On 15 September 2025 it was announced by the Dutch State Secretary of Defence that another three Alkmaar-class minehunters will be transferred to the Bulgarian Navy. The three minehunters that will be handed over will include Willemstad, Schiedam and Zierikzee. A year later, in July 2026, the Netherlands, Belgium and Bulgaria signed a Memorandum of Understanding to transfer seven minehunters to Bulgaria, which included the three previously announced Alkmaar class minehunters.

===Latvia===
In July 2005 it was announced that Latvia will buy five Alkmaar-class minehunters from the Royal Netherlands Navy for 57 million euro. The minehunters that will be sold consisted of the Alkmaar, Delfzijl, Dordrecht, Harlingen and Scheveningen. All five had already been withdrawn from service in the RNLN at the time of their sale, with the first three having been withdrawn in 2000, while the latter two had been withdrawn in 2003. The minehunters will be overhauled before being handed over to the Latvian Navy within the next three years.

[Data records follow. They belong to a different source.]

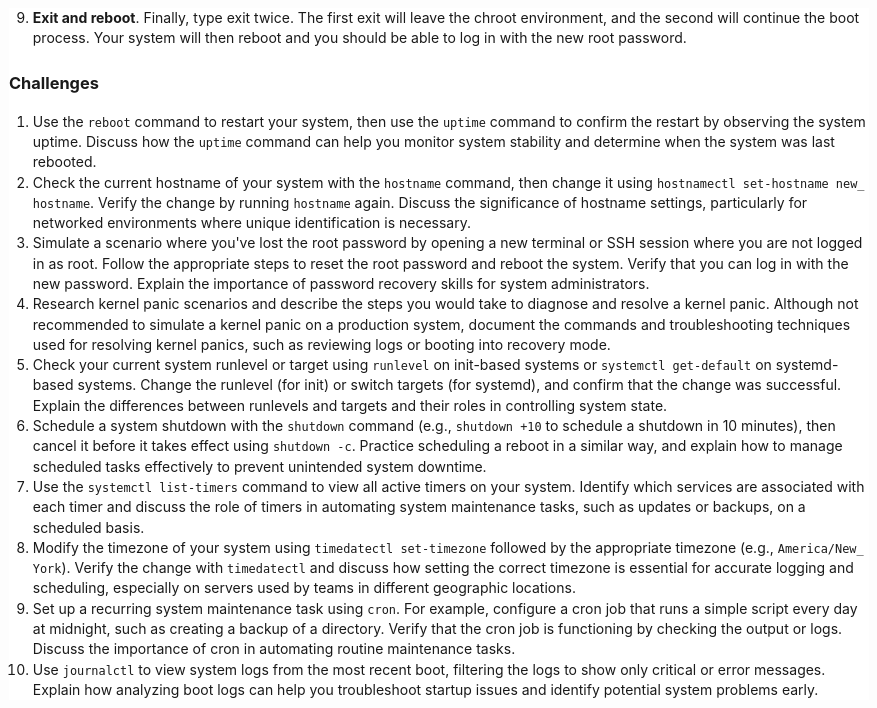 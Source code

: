 9. **Exit and reboot**. Finally, type exit twice. The first exit will leave the chroot environment, and the second will continue the boot process. Your system will then reboot and you should be able to log in with the new root password.

### Challenges

1. Use the `reboot` command to restart your system, then use the `uptime` command to confirm the restart by observing the system uptime. Discuss how the `uptime` command can help you monitor system stability and determine when the system was last rebooted.
2. Check the current hostname of your system with the `hostname` command, then change it using `hostnamectl set-hostname new_hostname`. Verify the change by running `hostname` again. Discuss the significance of hostname settings, particularly for networked environments where unique identification is necessary.
3. Simulate a scenario where you've lost the root password by opening a new terminal or SSH session where you are not logged in as root. Follow the appropriate steps to reset the root password and reboot the system. Verify that you can log in with the new password. Explain the importance of password recovery skills for system administrators.
4. Research kernel panic scenarios and describe the steps you would take to diagnose and resolve a kernel panic. Although not recommended to simulate a kernel panic on a production system, document the commands and troubleshooting techniques used for resolving kernel panics, such as reviewing logs or booting into recovery mode.
5. Check your current system runlevel or target using `runlevel` on init-based systems or `systemctl get-default` on systemd-based systems. Change the runlevel (for init) or switch targets (for systemd), and confirm that the change was successful. Explain the differences between runlevels and targets and their roles in controlling system state.
6. Schedule a system shutdown with the `shutdown` command (e.g., `shutdown +10` to schedule a shutdown in 10 minutes), then cancel it before it takes effect using `shutdown -c`. Practice scheduling a reboot in a similar way, and explain how to manage scheduled tasks effectively to prevent unintended system downtime.
7. Use the `systemctl list-timers` command to view all active timers on your system. Identify which services are associated with each timer and discuss the role of timers in automating system maintenance tasks, such as updates or backups, on a scheduled basis.
8. Modify the timezone of your system using `timedatectl set-timezone` followed by the appropriate timezone (e.g., `America/New_York`). Verify the change with `timedatectl` and discuss how setting the correct timezone is essential for accurate logging and scheduling, especially on servers used by teams in different geographic locations.
9. Set up a recurring system maintenance task using `cron`. For example, configure a cron job that runs a simple script every day at midnight, such as creating a backup of a directory. Verify that the cron job is functioning by checking the output or logs. Discuss the importance of cron in automating routine maintenance tasks.
10. Use `journalctl` to view system logs from the most recent boot, filtering the logs to show only critical or error messages. Explain how analyzing boot logs can help you troubleshoot startup issues and identify potential system problems early.
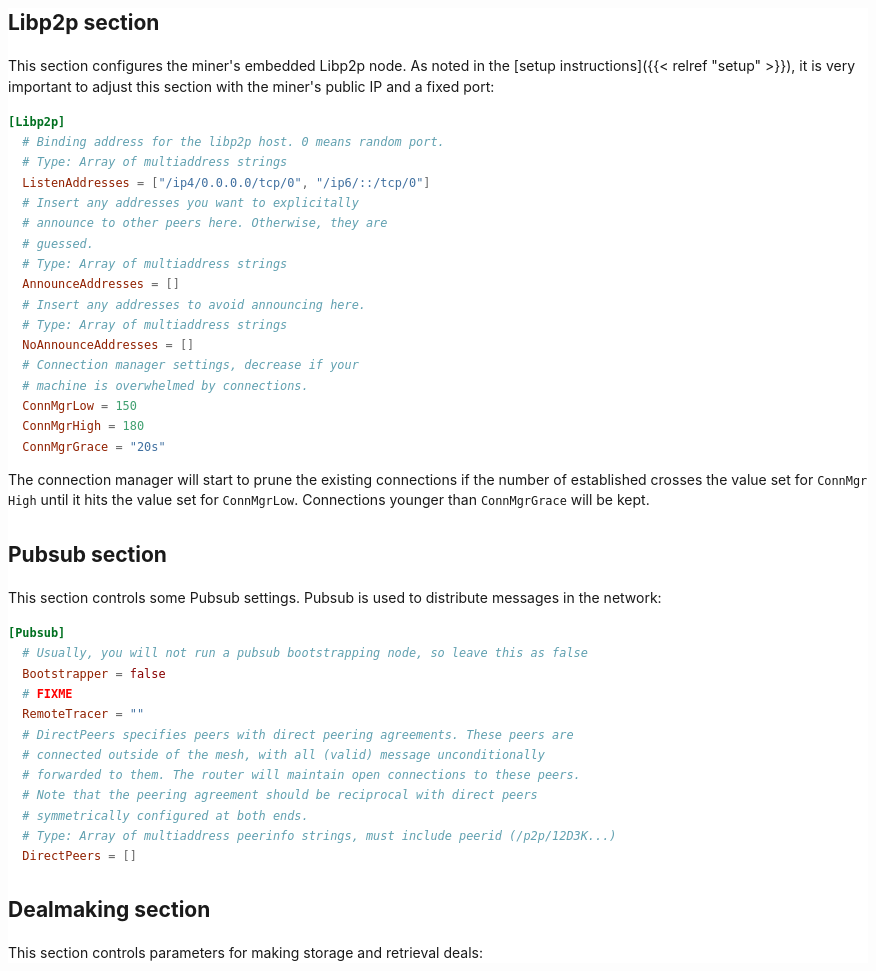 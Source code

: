## Libp2p section

This section configures the miner's embedded Libp2p node. As noted in the [setup instructions]({{< relref "setup" >}}), it is very important to adjust this section with the miner's public IP and a fixed port:

```toml
[Libp2p]
  # Binding address for the libp2p host. 0 means random port.
  # Type: Array of multiaddress strings
  ListenAddresses = ["/ip4/0.0.0.0/tcp/0", "/ip6/::/tcp/0"]
  # Insert any addresses you want to explicitally
  # announce to other peers here. Otherwise, they are
  # guessed.
  # Type: Array of multiaddress strings
  AnnounceAddresses = []
  # Insert any addresses to avoid announcing here.
  # Type: Array of multiaddress strings
  NoAnnounceAddresses = []
  # Connection manager settings, decrease if your
  # machine is overwhelmed by connections.
  ConnMgrLow = 150
  ConnMgrHigh = 180
  ConnMgrGrace = "20s"
```

The connection manager will start to prune the existing connections if the number of established crosses the value set for `ConnMgrHigh` until it hits the value set for `ConnMgrLow`. Connections younger than `ConnMgrGrace` will be kept.

## Pubsub section

This section controls some Pubsub settings. Pubsub is used to distribute messages in the network:

```toml
[Pubsub]
  # Usually, you will not run a pubsub bootstrapping node, so leave this as false
  Bootstrapper = false
  # FIXME
  RemoteTracer = ""
  # DirectPeers specifies peers with direct peering agreements. These peers are
  # connected outside of the mesh, with all (valid) message unconditionally
  # forwarded to them. The router will maintain open connections to these peers.
  # Note that the peering agreement should be reciprocal with direct peers
  # symmetrically configured at both ends.
  # Type: Array of multiaddress peerinfo strings, must include peerid (/p2p/12D3K...)
  DirectPeers = []
```

## Dealmaking section

This section controls parameters for making storage and retrieval deals:
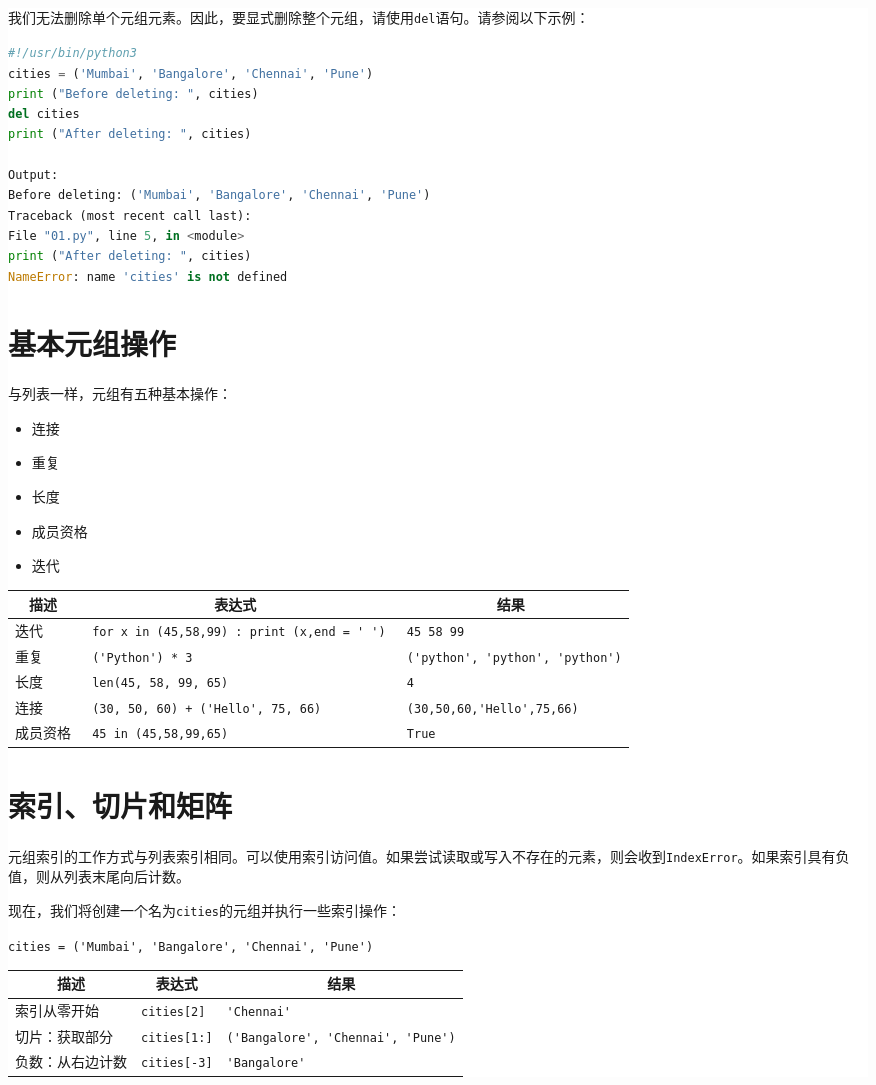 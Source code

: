 我们无法删除单个元组元素。因此，要显式删除整个元组，请使用`del`语句。请参阅以下示例：

```py
#!/usr/bin/python3
cities = ('Mumbai', 'Bangalore', 'Chennai', 'Pune')
print ("Before deleting: ", cities)
del cities
print ("After deleting: ", cities)

Output:
Before deleting: ('Mumbai', 'Bangalore', 'Chennai', 'Pune')
Traceback (most recent call last):
File "01.py", line 5, in <module>
print ("After deleting: ", cities)
NameError: name 'cities' is not defined
```

# 基本元组操作

与列表一样，元组有五种基本操作：

+   连接

+   重复

+   长度

+   成员资格

+   迭代

| **描述** | **表达式** | **结果** |
| --- | --- | --- |
| 迭代 | ` for x in (45,58,99) : print (x,end = ' ')` | ` 45 58 99` |
| 重复 | ` ('Python') * 3` | ` ('python', 'python', 'python')` |
| 长度 | ` len(45, 58, 99, 65)` | ` 4` |
| 连接 | ` (30, 50, 60) + ('Hello', 75, 66)` | ` (30,50,60,'Hello',75,66)` |
| 成员资格 | ` 45 in (45,58,99,65)` | ` True` |

# 索引、切片和矩阵

元组索引的工作方式与列表索引相同。可以使用索引访问值。如果尝试读取或写入不存在的元素，则会收到`IndexError`。如果索引具有负值，则从列表末尾向后计数。

现在，我们将创建一个名为`cities`的元组并执行一些索引操作：

`cities = ('Mumbai', 'Bangalore', 'Chennai', 'Pune')`

| **描述** | **表达式** | **结果** |
| --- | --- | --- |
| 索引从零开始 | `cities[2]` | `'Chennai'` |
| 切片：获取部分 | `cities[1:]` | `('Bangalore', 'Chennai', 'Pune')` |
| 负数：从右边计数 | `cities[-3]` | `'Bangalore'` |
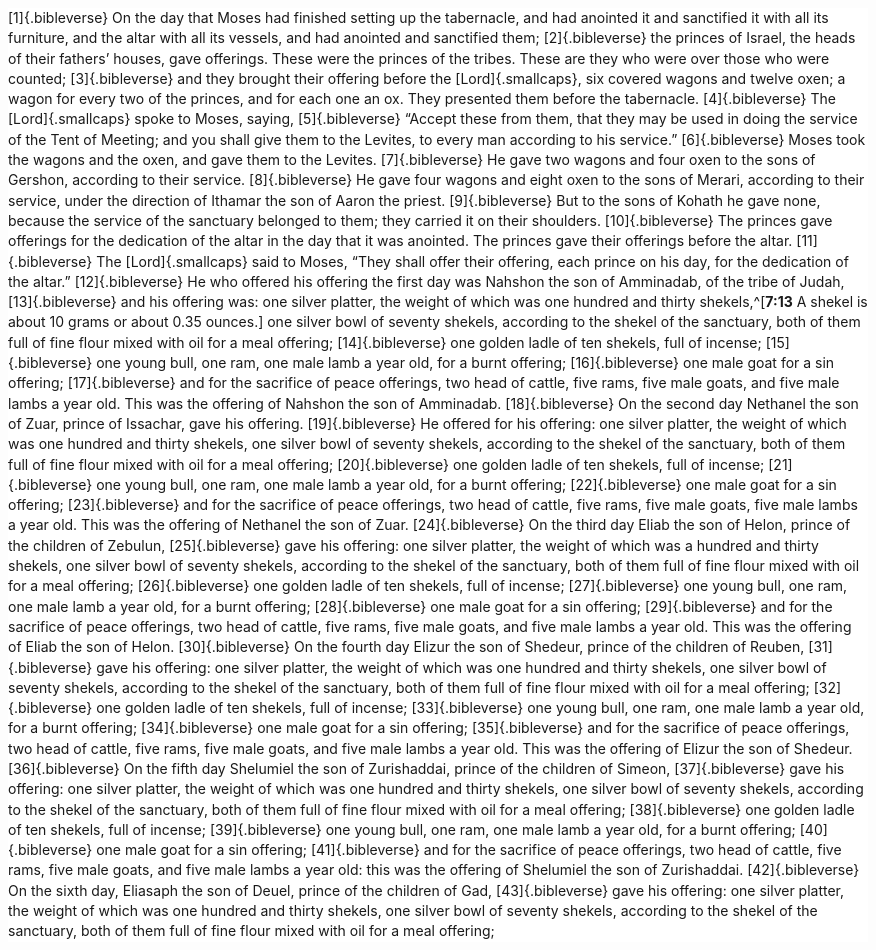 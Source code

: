 [1]{.bibleverse} On the day that Moses had finished setting up the tabernacle, and had anointed it and sanctified it with all its furniture, and the altar with all its vessels, and had anointed and sanctified them; [2]{.bibleverse} the princes of Israel, the heads of their fathers’ houses, gave offerings. These were the princes of the tribes. These are they who were over those who were counted; [3]{.bibleverse} and they brought their offering before the [Lord]{.smallcaps}, six covered wagons and twelve oxen; a wagon for every two of the princes, and for each one an ox. They presented them before the tabernacle. [4]{.bibleverse} The [Lord]{.smallcaps} spoke to Moses, saying, [5]{.bibleverse} “Accept these from them, that they may be used in doing the service of the Tent of Meeting; and you shall give them to the Levites, to every man according to his service.” [6]{.bibleverse} Moses took the wagons and the oxen, and gave them to the Levites. [7]{.bibleverse} He gave two wagons and four oxen to the sons of Gershon, according to their service. [8]{.bibleverse} He gave four wagons and eight oxen to the sons of Merari, according to their service, under the direction of Ithamar the son of Aaron the priest. [9]{.bibleverse} But to the sons of Kohath he gave none, because the service of the sanctuary belonged to them; they carried it on their shoulders. [10]{.bibleverse} The princes gave offerings for the dedication of the altar in the day that it was anointed. The princes gave their offerings before the altar. [11]{.bibleverse} The [Lord]{.smallcaps} said to Moses, “They shall offer their offering, each prince on his day, for the dedication of the altar.” [12]{.bibleverse} He who offered his offering the first day was Nahshon the son of Amminadab, of the tribe of Judah, [13]{.bibleverse} and his offering was: one silver platter, the weight of which was one hundred and thirty shekels,^[**7:13** A shekel is about 10 grams or about 0.35 ounces.] one silver bowl of seventy shekels, according to the shekel of the sanctuary, both of them full of fine flour mixed with oil for a meal offering; [14]{.bibleverse} one golden ladle of ten shekels, full of incense; [15]{.bibleverse} one young bull, one ram, one male lamb a year old, for a burnt offering; [16]{.bibleverse} one male goat for a sin offering; [17]{.bibleverse} and for the sacrifice of peace offerings, two head of cattle, five rams, five male goats, and five male lambs a year old. This was the offering of Nahshon the son of Amminadab. [18]{.bibleverse} On the second day Nethanel the son of Zuar, prince of Issachar, gave his offering. [19]{.bibleverse} He offered for his offering: one silver platter, the weight of which was one hundred and thirty shekels, one silver bowl of seventy shekels, according to the shekel of the sanctuary, both of them full of fine flour mixed with oil for a meal offering; [20]{.bibleverse} one golden ladle of ten shekels, full of incense; [21]{.bibleverse} one young bull, one ram, one male lamb a year old, for a burnt offering; [22]{.bibleverse} one male goat for a sin offering; [23]{.bibleverse} and for the sacrifice of peace offerings, two head of cattle, five rams, five male goats, five male lambs a year old. This was the offering of Nethanel the son of Zuar. [24]{.bibleverse} On the third day Eliab the son of Helon, prince of the children of Zebulun, [25]{.bibleverse} gave his offering: one silver platter, the weight of which was a hundred and thirty shekels, one silver bowl of seventy shekels, according to the shekel of the sanctuary, both of them full of fine flour mixed with oil for a meal offering; [26]{.bibleverse} one golden ladle of ten shekels, full of incense; [27]{.bibleverse} one young bull, one ram, one male lamb a year old, for a burnt offering; [28]{.bibleverse} one male goat for a sin offering; [29]{.bibleverse} and for the sacrifice of peace offerings, two head of cattle, five rams, five male goats, and five male lambs a year old. This was the offering of Eliab the son of Helon. [30]{.bibleverse} On the fourth day Elizur the son of Shedeur, prince of the children of Reuben, [31]{.bibleverse} gave his offering: one silver platter, the weight of which was one hundred and thirty shekels, one silver bowl of seventy shekels, according to the shekel of the sanctuary, both of them full of fine flour mixed with oil for a meal offering; [32]{.bibleverse} one golden ladle of ten shekels, full of incense; [33]{.bibleverse} one young bull, one ram, one male lamb a year old, for a burnt offering; [34]{.bibleverse} one male goat for a sin offering; [35]{.bibleverse} and for the sacrifice of peace offerings, two head of cattle, five rams, five male goats, and five male lambs a year old. This was the offering of Elizur the son of Shedeur. [36]{.bibleverse} On the fifth day Shelumiel the son of Zurishaddai, prince of the children of Simeon, [37]{.bibleverse} gave his offering: one silver platter, the weight of which was one hundred and thirty shekels, one silver bowl of seventy shekels, according to the shekel of the sanctuary, both of them full of fine flour mixed with oil for a meal offering; [38]{.bibleverse} one golden ladle of ten shekels, full of incense; [39]{.bibleverse} one young bull, one ram, one male lamb a year old, for a burnt offering; [40]{.bibleverse} one male goat for a sin offering; [41]{.bibleverse} and for the sacrifice of peace offerings, two head of cattle, five rams, five male goats, and five male lambs a year old: this was the offering of Shelumiel the son of Zurishaddai. [42]{.bibleverse} On the sixth day, Eliasaph the son of Deuel, prince of the children of Gad, [43]{.bibleverse} gave his offering: one silver platter, the weight of which was one hundred and thirty shekels, one silver bowl of seventy shekels, according to the shekel of the sanctuary, both of them full of fine flour mixed with oil for a meal offering;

Harlingen was the first minehunter to be handed over to the Latvian Navy on 6 March 2007 and subsequently renamed Imanta. She was followed by Scheveningen on 5 September 2007, which was renamed Viesters. Dordrecht was handed over in January 2008 and renamed Tālivaldis. A few months later, in October 2008, Delfzijn was transferred and renamed Visvaldis. In June 2009 the last minehunter, Alkmaar, was handed over and renamed Rūsiņš. While Rūsiņš was handed over in June 2009, she entered Latvian service in 2011.

===Ukraine===
In March 2023 it was reported that the Netherlands would donate two Alkmaar-class minehunters to Ukraine. The transfer of these ships would most likely start from 2025.

In June 2025 Vlaardingen was donated to the Ukrainian Navy and renamed Melitopol. A second Alkmaar-class minehunter, HNLMS Makkum was donated to Ukrainian Navy later and was renamed to Henichesk.